Stored data:
========

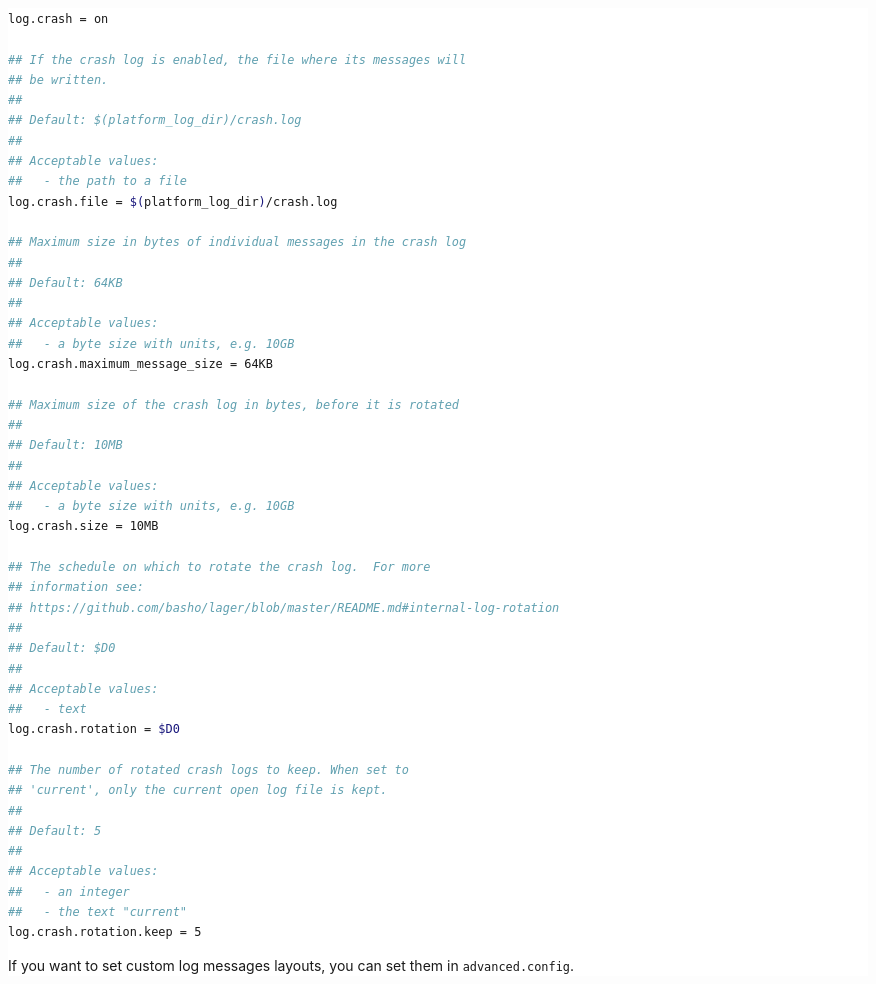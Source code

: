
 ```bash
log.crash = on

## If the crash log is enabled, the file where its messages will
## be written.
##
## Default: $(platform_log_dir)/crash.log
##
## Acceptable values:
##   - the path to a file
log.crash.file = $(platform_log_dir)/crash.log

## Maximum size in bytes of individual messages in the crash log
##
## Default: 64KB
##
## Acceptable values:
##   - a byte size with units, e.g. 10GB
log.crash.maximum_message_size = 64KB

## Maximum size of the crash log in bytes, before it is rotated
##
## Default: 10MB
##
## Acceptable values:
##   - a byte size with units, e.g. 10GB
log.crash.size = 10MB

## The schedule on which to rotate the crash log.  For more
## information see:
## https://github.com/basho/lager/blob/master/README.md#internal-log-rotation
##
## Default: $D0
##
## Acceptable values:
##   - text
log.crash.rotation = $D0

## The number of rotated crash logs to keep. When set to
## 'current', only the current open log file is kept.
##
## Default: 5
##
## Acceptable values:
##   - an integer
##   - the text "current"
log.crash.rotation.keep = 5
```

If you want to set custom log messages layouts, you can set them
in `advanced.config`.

========

**Work to complete**
Wherever a line contains the string "current", copy that line from the data.

**Completed exercise**
## 'current', only the current open log file is kept.
##   - the text "current"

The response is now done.